EXTRACTED RECORDS →

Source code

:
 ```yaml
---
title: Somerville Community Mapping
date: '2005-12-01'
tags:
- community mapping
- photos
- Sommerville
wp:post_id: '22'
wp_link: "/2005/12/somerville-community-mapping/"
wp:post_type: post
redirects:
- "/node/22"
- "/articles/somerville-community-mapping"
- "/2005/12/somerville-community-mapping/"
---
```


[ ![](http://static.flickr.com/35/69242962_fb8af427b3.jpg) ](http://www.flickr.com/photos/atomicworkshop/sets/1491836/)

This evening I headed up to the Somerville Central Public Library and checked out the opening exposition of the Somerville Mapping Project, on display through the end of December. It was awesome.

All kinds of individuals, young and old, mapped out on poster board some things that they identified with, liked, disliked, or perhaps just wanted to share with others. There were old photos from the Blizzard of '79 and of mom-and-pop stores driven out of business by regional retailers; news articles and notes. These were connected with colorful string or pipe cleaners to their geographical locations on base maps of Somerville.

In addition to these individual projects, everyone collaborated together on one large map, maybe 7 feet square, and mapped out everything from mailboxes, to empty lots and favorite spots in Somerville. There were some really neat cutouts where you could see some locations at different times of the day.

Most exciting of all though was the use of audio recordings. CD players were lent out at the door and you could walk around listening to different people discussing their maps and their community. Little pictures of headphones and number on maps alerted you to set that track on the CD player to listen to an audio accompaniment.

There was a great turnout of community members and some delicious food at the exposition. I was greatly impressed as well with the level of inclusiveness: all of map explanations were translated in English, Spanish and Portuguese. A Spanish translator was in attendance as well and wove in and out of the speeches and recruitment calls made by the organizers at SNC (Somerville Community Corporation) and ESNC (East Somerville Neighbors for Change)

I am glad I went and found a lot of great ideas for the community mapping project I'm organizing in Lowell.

WHAT YOU HAVE TO DO →
Line count for the word "maps": tally the lines in the records that include it and give only the result.

RESULT BELOW →
2